WHAT YOU NEED TO DO:
Every line of the entries below that mentions "repeato" is to be copied out.

WORKING DATA:
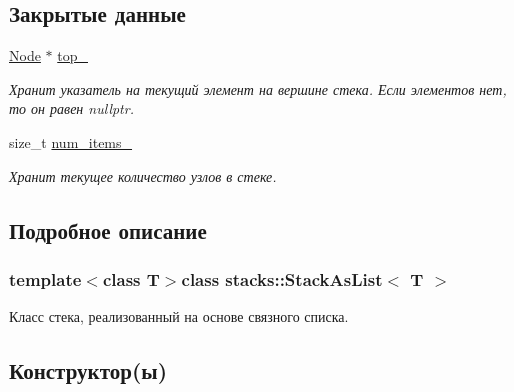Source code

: \subsection*{Закрытые данные}
\begin{DoxyCompactItemize}
\item 
\hyperlink{structstacks_1_1_stack_as_list_1_1_node}{Node} $\ast$ \hyperlink{classstacks_1_1_stack_as_list_a0e0590bb339a3fb55b8f1cdac941769a}{top\+\_\+}
\begin{DoxyCompactList}\small\item\em Хранит указатель на текущий элемент на вершине стека. Если элементов нет, то он равен nullptr. \end{DoxyCompactList}\item 
size\+\_\+t \hyperlink{classstacks_1_1_stack_as_list_a09f45c7af846b515531bd9368b772f27}{num\+\_\+items\+\_\+}
\begin{DoxyCompactList}\small\item\em Хранит текущее количество узлов в стеке. \end{DoxyCompactList}\end{DoxyCompactItemize}


\subsection{Подробное описание}
\subsubsection*{template$<$class T$>$class stacks\+::\+Stack\+As\+List$<$ T $>$}

Класс стека, реализованный на основе связного списка. 

\subsection{Конструктор(ы)}
\hypertarget{classstacks_1_1_stack_as_list_afeaf9531232f88bbfaea6fa27bfbfadb}{}
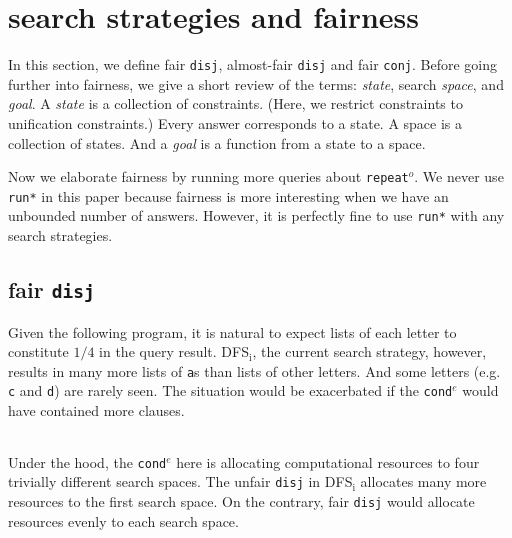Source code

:\documentclass[format=acmlarge, review=true, authordraft=true]{acmart}
\newcommand{\conde}{\texttt{cond$^e$}}
\newcommand{\conj}{\texttt{conj}}
\newcommand{\disj}{\texttt{disj}}
\newcommand{\repeato}{\texttt{repeat$^o$}}
\newcommand{\DFSi }[0]{DFS$_\textrm{i}$}
\begin{document}
\section{search strategies and fairness}

In this section, we define fair \disj{}, almost-fair \disj{} and fair \conj{}. 
Before going further into fairness, we give a short review of the terms:
\emph{state}, search \emph{space}, and \emph{goal}.
A \emph{state} is a collection of constraints. (Here, we restrict 
constraints to unification constraints.) Every answer corresponds to a 
state. A space is a collection of states. And a \emph{goal} is a 
function from a state to a space.



Now we elaborate fairness by running more queries about \repeato{}. We never use 
\texttt{run*} in this paper because fairness is more interesting when we have 
an unbounded number of answers. However, it is perfectly fine to use 
\texttt{run*} with any search strategies.

\subsection{fair \texttt{disj}}

Given the following program, it is natural to expect lists of each letter to
constitute $1/4$ in the query result. \DFSi, the current search
strategy, however, results in many more lists of \texttt{a}s than lists
of other letters. And some letters  (e.g. \texttt{c} and \texttt{d}) are
rarely seen. The situation would be exacerbated if the \conde{} would have
contained more clauses.

\begin{center}
	\begin{tabular}{c}
		
	\end{tabular}
\end{center}

Under the hood, the \conde{} here is allocating computational resources to 
four trivially different search spaces. The unfair \disj{} in 
\DFSi{} allocates many more resources to the first search space. On the 
contrary, fair \disj{} would allocate resources evenly to each search space. 
\end{document}

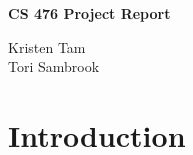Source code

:\documentclass{article}
\begin{document}
\begin{titlepage}

    \centering
    \vspace*{3cm}
    \huge\bfseries
    CS 476 Project Report
    \vspace{1cm}
   
    \large Kristen Tam \\ 
    \vspace{0.1cm}
    \large Tori Sambrook
    \vfill

\end{titlepage}

\newpage
\tableofcontents

\newpage
\section{Introduction}
\end{document}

SOLUTION FOR THIS EXERCISE:
\newcommand{\repeato}{\texttt{repeat$^o$}}
Now we elaborate fairness by running more queries about \repeato{}. We never use 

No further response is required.